#### [Problem description]
Only the lines with "into" in them need to be copied from the listing.

#### [Data to examine]
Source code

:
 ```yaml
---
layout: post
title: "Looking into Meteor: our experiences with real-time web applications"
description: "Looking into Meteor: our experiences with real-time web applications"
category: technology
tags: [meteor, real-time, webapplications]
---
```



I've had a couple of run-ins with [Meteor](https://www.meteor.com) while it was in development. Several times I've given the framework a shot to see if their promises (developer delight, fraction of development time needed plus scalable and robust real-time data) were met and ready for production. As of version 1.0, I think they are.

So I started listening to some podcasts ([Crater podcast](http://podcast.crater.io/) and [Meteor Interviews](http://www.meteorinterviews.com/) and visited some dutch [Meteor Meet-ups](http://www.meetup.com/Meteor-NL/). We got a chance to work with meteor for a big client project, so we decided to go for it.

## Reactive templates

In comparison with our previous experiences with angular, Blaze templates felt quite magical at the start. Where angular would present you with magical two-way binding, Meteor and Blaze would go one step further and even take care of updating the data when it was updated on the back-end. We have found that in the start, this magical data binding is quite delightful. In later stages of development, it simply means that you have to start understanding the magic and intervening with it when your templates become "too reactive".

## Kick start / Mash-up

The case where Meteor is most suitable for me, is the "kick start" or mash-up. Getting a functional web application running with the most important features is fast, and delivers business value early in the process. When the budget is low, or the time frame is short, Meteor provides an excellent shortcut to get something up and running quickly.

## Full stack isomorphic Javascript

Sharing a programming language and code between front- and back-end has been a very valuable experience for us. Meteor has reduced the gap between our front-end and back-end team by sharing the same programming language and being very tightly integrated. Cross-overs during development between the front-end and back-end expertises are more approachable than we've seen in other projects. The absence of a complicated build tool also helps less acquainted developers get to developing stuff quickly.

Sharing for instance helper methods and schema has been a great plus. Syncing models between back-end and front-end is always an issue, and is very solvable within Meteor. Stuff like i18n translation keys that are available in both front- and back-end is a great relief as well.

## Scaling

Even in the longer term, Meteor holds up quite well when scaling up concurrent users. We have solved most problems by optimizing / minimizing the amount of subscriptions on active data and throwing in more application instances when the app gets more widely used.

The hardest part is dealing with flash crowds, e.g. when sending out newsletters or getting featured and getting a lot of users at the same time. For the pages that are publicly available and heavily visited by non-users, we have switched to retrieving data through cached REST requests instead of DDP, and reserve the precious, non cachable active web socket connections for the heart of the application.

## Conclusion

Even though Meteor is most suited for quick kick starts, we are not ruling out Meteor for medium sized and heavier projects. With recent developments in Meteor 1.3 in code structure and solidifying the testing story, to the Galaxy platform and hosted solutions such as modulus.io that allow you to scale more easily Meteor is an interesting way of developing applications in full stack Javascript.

#### [Expected output]
title: "Looking into Meteor: our experiences with real-time web applications"
description: "Looking into Meteor: our experiences with real-time web applications"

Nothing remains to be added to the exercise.